| Task description |
Return exactly the span that opens with the line containing "- Ana Luiza Hoffmann Ferreira - 202015901" and closes with the final line of the records, both included.

§

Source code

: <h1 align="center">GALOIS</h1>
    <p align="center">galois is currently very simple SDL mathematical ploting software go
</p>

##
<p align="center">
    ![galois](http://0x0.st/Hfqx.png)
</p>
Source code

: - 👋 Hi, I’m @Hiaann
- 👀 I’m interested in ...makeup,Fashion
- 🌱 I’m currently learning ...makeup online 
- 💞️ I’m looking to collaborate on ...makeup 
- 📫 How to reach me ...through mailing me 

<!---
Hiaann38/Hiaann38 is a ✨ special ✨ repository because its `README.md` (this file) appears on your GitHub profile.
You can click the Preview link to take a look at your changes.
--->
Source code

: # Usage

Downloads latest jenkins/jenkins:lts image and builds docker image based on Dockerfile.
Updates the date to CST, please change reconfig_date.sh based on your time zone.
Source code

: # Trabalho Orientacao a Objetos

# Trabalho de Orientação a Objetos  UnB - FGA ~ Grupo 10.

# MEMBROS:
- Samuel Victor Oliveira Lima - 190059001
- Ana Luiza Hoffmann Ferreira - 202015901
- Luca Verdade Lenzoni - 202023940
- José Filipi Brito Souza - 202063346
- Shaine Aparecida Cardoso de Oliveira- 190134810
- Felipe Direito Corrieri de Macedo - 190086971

§

| Answer to this task |
- Ana Luiza Hoffmann Ferreira - 202015901
- Luca Verdade Lenzoni - 202023940
- José Filipi Brito Souza - 202063346
- Shaine Aparecida Cardoso de Oliveira- 190134810
- Felipe Direito Corrieri de Macedo - 190086971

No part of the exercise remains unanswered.